• _TASK PROMPT_:
Look through the records and copy each line that has "theta" in it.

GIVEN RECORDS: Begin

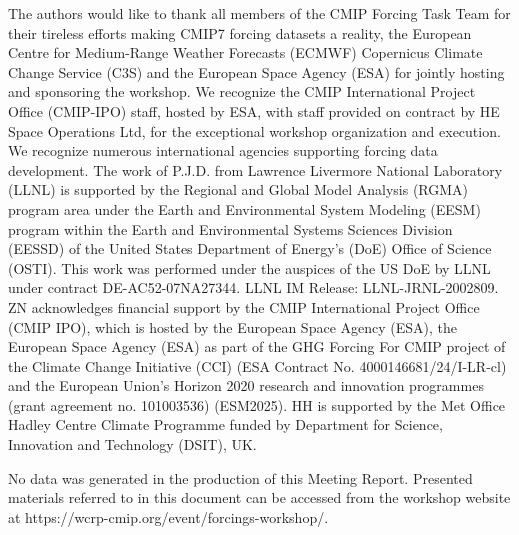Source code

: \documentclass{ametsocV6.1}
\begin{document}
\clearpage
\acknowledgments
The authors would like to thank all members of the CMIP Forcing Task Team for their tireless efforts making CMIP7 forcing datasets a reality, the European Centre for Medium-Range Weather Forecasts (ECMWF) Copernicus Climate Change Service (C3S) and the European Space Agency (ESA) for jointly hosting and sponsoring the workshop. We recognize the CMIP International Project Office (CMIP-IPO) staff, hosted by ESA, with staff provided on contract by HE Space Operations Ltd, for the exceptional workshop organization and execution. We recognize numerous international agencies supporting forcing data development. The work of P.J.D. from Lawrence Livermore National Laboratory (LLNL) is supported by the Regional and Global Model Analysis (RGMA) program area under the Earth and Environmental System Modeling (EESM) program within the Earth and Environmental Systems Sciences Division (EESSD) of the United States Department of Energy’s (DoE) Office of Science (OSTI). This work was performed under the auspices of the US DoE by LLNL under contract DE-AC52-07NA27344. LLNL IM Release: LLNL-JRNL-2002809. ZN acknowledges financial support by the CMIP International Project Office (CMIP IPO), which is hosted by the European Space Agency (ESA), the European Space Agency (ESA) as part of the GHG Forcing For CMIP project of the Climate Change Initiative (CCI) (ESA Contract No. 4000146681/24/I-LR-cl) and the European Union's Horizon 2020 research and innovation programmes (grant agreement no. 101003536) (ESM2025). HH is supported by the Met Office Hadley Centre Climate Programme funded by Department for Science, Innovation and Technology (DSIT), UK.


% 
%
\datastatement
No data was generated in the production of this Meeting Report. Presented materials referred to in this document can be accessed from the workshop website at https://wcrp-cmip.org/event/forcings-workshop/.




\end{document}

GIVEN RECORDS: End
GIVEN RECORDS: Begin

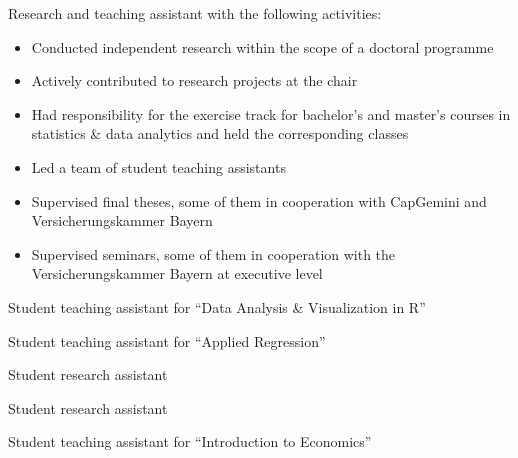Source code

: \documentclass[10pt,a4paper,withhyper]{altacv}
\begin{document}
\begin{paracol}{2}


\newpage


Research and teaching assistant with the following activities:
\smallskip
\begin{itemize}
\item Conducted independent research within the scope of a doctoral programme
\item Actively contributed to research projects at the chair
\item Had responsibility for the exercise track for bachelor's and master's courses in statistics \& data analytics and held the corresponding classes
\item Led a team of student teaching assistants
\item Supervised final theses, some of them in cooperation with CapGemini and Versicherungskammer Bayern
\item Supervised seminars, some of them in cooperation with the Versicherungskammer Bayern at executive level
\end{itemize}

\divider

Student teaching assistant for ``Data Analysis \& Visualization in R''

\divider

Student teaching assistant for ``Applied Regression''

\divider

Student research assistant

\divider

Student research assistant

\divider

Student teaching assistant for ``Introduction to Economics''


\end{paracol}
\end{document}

GIVEN RECORDS: End
GIVEN RECORDS: Begin

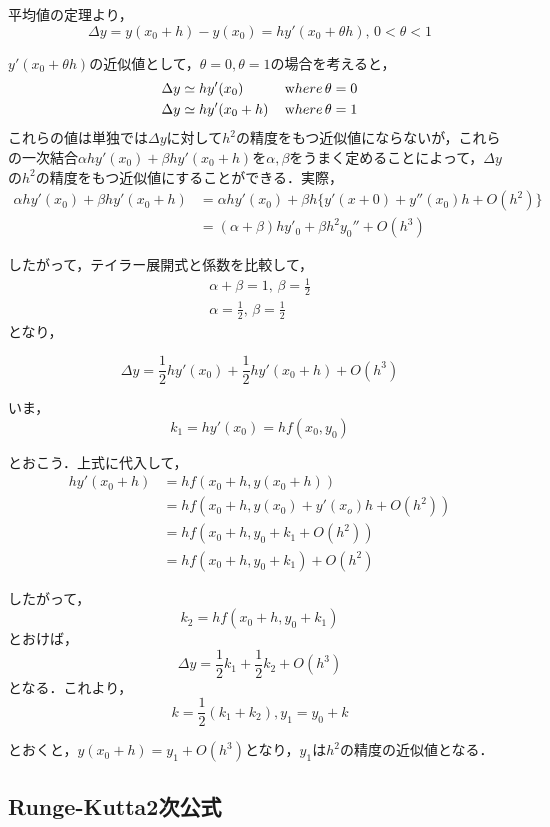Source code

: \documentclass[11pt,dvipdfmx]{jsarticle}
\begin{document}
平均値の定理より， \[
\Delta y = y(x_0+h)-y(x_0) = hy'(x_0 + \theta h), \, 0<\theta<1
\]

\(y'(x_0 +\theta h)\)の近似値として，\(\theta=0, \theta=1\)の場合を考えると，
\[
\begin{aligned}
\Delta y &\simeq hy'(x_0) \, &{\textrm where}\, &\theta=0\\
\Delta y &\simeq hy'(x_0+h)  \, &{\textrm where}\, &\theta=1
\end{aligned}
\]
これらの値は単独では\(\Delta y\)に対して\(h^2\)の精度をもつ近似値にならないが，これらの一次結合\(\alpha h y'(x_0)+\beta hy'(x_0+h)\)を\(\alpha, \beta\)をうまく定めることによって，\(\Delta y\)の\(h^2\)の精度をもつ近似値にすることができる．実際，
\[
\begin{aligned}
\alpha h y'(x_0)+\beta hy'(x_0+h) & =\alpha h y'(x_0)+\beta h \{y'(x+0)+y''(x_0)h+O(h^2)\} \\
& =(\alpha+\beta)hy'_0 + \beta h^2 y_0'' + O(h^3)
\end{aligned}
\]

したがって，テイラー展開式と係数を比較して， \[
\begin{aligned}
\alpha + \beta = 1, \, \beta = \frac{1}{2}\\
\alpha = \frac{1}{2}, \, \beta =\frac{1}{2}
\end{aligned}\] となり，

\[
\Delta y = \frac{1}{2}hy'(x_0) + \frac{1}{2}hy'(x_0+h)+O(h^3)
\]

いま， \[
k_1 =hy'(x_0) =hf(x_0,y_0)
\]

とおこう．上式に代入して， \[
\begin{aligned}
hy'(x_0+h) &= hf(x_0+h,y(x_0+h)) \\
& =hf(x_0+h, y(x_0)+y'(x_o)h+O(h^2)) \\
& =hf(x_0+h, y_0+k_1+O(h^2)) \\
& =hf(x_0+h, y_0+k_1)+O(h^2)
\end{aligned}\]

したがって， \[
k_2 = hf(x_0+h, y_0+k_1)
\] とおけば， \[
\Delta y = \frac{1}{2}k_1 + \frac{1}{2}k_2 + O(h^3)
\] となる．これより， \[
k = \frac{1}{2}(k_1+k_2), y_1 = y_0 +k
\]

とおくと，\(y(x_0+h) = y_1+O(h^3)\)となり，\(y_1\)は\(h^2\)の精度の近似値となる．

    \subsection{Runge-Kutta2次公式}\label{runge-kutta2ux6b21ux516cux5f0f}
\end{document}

GIVEN RECORDS: End

• _RESPONSE TO THIS EXERCISE_:
\Delta y = y(x_0+h)-y(x_0) = hy'(x_0 + \theta h), \, 0<\theta<1
\(y'(x_0 +\theta h)\)の近似値として，\(\theta=0, \theta=1\)の場合を考えると，
\Delta y &\simeq hy'(x_0) \, &{\textrm where}\, &\theta=0\\
\Delta y &\simeq hy'(x_0+h)  \, &{\textrm where}\, &\theta=1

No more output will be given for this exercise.